Eu sentia que ela estava triste com algo, mas não queria perturbá-la com perguntas, embora o olhar dela me preocupasse porque estava triste e vazio.

A semana passou sem mais incidentes e sem mais sonhos. Tanto eu como o Richard descansámos o suficiente para voltar a uma nova semana de estudos e de trabalhos.

Antes de irmos para as aulas, Jonathan chamou-nos e disse:

- Já sabem, de manhã têm as aulas normais, vêm almoçar a casa e depois vamos todos para um campo especial para começar os vossos treinos de emoções em casos de tensão, então preparem-se mentalmente para isso.
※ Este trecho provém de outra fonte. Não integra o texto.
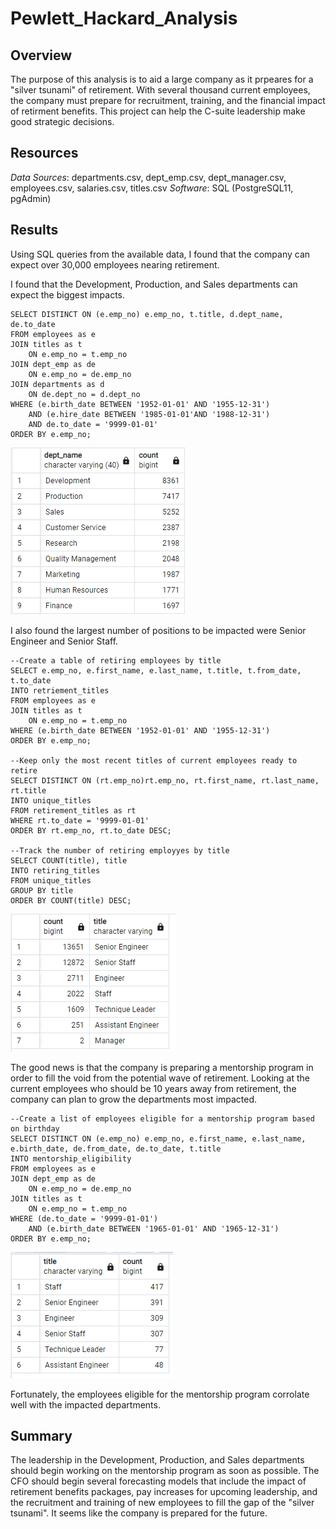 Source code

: # Pewlett_Hackard_Analysis
## Overview
The purpose of this analysis is to aid a large company as it prpeares for a "silver tsunami" of retirement.  With several thousand current employees, the company must prepare for recruitment, training, and the financial impact of retirment benefits.  This project can help the C-suite leadership make good strategic decisions.

## Resources
*Data Sources*: departments.csv, dept_emp.csv, dept_manager.csv, employees.csv, salaries.csv, titles.csv
*Software*: SQL (PostgreSQL11, pgAdmin)

## Results
Using SQL queries from the available data, I found that the company can expect over 30,000 employees nearing retirement.

I found that the Development, Production, and Sales departments can expect the biggest impacts.  
```
SELECT DISTINCT ON (e.emp_no) e.emp_no, t.title, d.dept_name, de.to_date
FROM employees as e
JOIN titles as t
	ON e.emp_no = t.emp_no
JOIN dept_emp as de
	ON e.emp_no = de.emp_no
JOIN departments as d
	ON de.dept_no = d.dept_no
WHERE (e.birth_date BETWEEN '1952-01-01' AND '1955-12-31')
	AND (e.hire_date BETWEEN '1985-01-01'AND '1988-12-31')
	AND de.to_date = '9999-01-01'
ORDER BY e.emp_no;
```
![image](https://github.com/jakatz87/Pewlett_Hackard_Analysis/blob/main/Retirement_by_department.png)

I also found the largest number of positions to be impacted were Senior Engineer and Senior Staff.
```
--Create a table of retiring employees by title
SELECT e.emp_no, e.first_name, e.last_name, t.title, t.from_date, t.to_date
INTO retriement_titles
FROM employees as e
JOIN titles as t
	ON e.emp_no = t.emp_no
WHERE (e.birth_date BETWEEN '1952-01-01' AND '1955-12-31')
ORDER BY e.emp_no;

--Keep only the most recent titles of current employees ready to retire
SELECT DISTINCT ON (rt.emp_no)rt.emp_no, rt.first_name, rt.last_name, rt.title
INTO unique_titles
FROM retirement_titles as rt
WHERE rt.to_date = '9999-01-01'
ORDER BY rt.emp_no, rt.to_date DESC;

--Track the number of retiring employyes by title
SELECT COUNT(title), title
INTO retiring_titles
FROM unique_titles
GROUP BY title
ORDER BY COUNT(title) DESC;
```
![image](https://github.com/jakatz87/Pewlett_Hackard_Analysis/blob/main/Retirement_by_titles.png)

The good news is that the company is preparing a mentorship program in order to fill the void from the potential wave of retirement.  Looking at the current employees who should be 10 years away from retirement, the company can plan to grow the departments most impacted.

```
--Create a list of employees eligible for a mentorship program based on birthday
SELECT DISTINCT ON (e.emp_no) e.emp_no, e.first_name, e.last_name, e.birth_date, de.from_date, de.to_date, t.title
INTO mentorship_eligibility
FROM employees as e
JOIN dept_emp as de
	ON e.emp_no = de.emp_no
JOIN titles as t
	ON e.emp_no = t.emp_no
WHERE (de.to_date = '9999-01-01') 
	AND (e.birth_date BETWEEN '1965-01-01' AND '1965-12-31')
ORDER BY e.emp_no;
```

![image](https://github.com/jakatz87/Pewlett_Hackard_Analysis/blob/main/Mentorship.png)

Fortunately, the employees eligible for the mentorship program corrolate well with the impacted departments.

## Summary
The leadership in the Development, Production, and Sales departments should begin working on the mentorship program as soon as possible.  The CFO should begin several forecasting models that include the impact of retirement benefits packages, pay increases for upcoming leadership, and the recruitment and training of new employees to fill the gap of the "silver tsunami".  It seems like the company is prepared for the future.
Não quero ter de levar ninguém para o hospital por sucumbirem às vossas emoções. - informou Jonathan. - Vou pedir relatórios do vosso processo tanto nas aulas normais como nestas, portanto não quero nada menos do que o vosso melhor. - disse Jonathan com um sorriso. - Eu sei que são capazes. - concluiu ele e deu-nos um abraço.

Saímos de casa e quando chegámos à sala de aula rapidamente vimos a tensão no ar assim que entrámos.

Todos se afastavam de nós como se tivéssemos alguma doença contagiosa e eu reparei que Maya estava a olhar para a janela, mas que algo estava errado naquela imagem, onde antes costumavam estar três colegas de turma, não estava nenhum.

Ela estava completamente sozinha. Fiz sinal ao Richard e fomos sentar-nos com ela.

Ela não nos viu ou se viu não demonstrou. Quando parou de olhar pela janela reparei que estava a chorar. Ela limpou as lágrimas e sorriu para tentar enganar-nos, mas eu tinha visto.

Eu senti-me mal porque por algum motivo parecia-me que aquilo tinha a haver connosco. Percebi então que devia ser isso que a tinha deixado tão infeliz durante esta última semana, mas ainda sentia que havia algo mais.

- Maya estás sozinha irmãzinha. - disse Richard completamente alheio à situação.

Ele olhou confuso para mim talvez porque estava a sentir pena e culpa vindos de mim sem entender o porquê.

- Preferes ficar sozinha? - perguntei-lhe - Se quiseres vamos para outra mesa.

- Não te preocupes com isso. Já estou habituada. Está a ser assim há duas semanas desde o incidente. - respondeu Maya com voz triste e cansada.

Eu queria perguntar porquê, mas o professor entrou e começou a dar a aula. Eu não consegui concentrar-me, pelo facto dela estar a sofrer as consequências de algo que não era culpa dela.

Quando a aula acabou todos fugiram, tanto os nossos colegas como o professor e a única coisa que a Maya conseguiu dizer sem olhar para mim foi:

- Bem-vindos de volta e bem-vindos à nossa nova realidade. Vemo-nos na aula de educação física. - E dito isto saiu seguindo os outros.